Bizkaia Boggarts is a quidditch team based in Bizkaia, Basque Country, Spain. It was founded on December 6, 2014. Yeray Espinosa Cuevas is the captain and the coach David López. The first match they played was in 2015 Catalan Quidditch Cup against Imperius Zaragoza, winning 210*-70.

They achieved the second position in the 2015 transpyrinee cup and Mangamore cup, losing both against Barcelona Eagles, and in the 2016 Spanish Quidditch Cup against Madrid Wolves.

They won the 2015-2016 Basque Quidditch League, the first ever Basque Quidditch League, where Gasteiz Gamusins were runners-up.

History 
The club was officially created on December 6, 2014, but the project was initiated by Yeray Espinosa in March that same year. After some months looking for people to join him, he met enough people to start training. The first to join the team where Nahia Otegui, Javier Fernández and Irene Velasco. One month later, Sergio Gutiérrez and Ander Carbón joined the team. This was the roster when they played their first game ever, where they won 210*-70 against Imperius Zaragoza.

After some months without any games, they played against the newly created Gasteiz Gamusins in the neighbour city of Vitoria-Gasteiz, winning again 40*-110. In that summer Nagore Marquina, Josema Molinos, Sergio Johan Serrato and Sandor-Aritz Augusto joined the team.

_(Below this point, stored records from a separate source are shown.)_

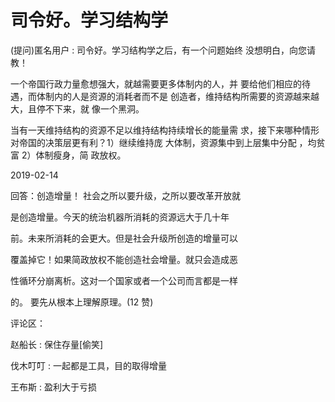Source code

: # 司令好。学习结构学

(提问)匿名用户 : 司令好。学习结构学之后，有一个问题始终 没想明白，向您请教！

一个帝国行政力量愈想强大，就越需要更多体制内的人，并 要给他们相应的待遇，而体制内的人是资源的消耗者而不是 创造者，维持结构所需要的资源越来越大，且停不下来，就 像一个黑洞。

当有一天维持结构的资源不足以维持结构持续增长的能量需 求，接下来哪种情形对帝国的决策层更有利？1）继续维持庞 大体制，资源集中到上层集中分配 ，均贫富 2）体制瘦身，简 政放权。

2019-02-14

回答：创造增量！ 社会之所以要升级，之所以要改革开放就

是创造增量。今天的统治机器所消耗的资源远大于几十年

前。未来所消耗的会更大。但是社会升级所创造的增量可以

覆盖掉它！如果简政放权不能创造社会增量。就只会造成恶

性循环分崩离析。这对一个国家或者一个公司而言都是一样

的。 要先从根本上理解原理。(12 赞)

评论区：

赵船长 : 保住存量[偷笑]

伐木叮叮 : 一起都是工具，目的取得增量

王布斯 : 盈利大于亏损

They played their first tournament on August 8, 2015, the Transpirynees Cup. Their roster for the tournament was of only six players, and Nil (Barcelona Eagles) and Miguel (Madrid Wolves) joined them to complete an 8-players roster. Even with that they defeated Toulouse Quidditch and Nightmare Grims to reach the final and lose by snitch catch, 80*-30, against Barcelona Eagles. They had their biggest victory there, winning 200*-0 against Toulouse. After this tournament and before next season started, Andoni Aranguren and Alexander Domínguez joined the team.

On September 12, 2015, the Basque Quidditch League started. They won the league without losing any game.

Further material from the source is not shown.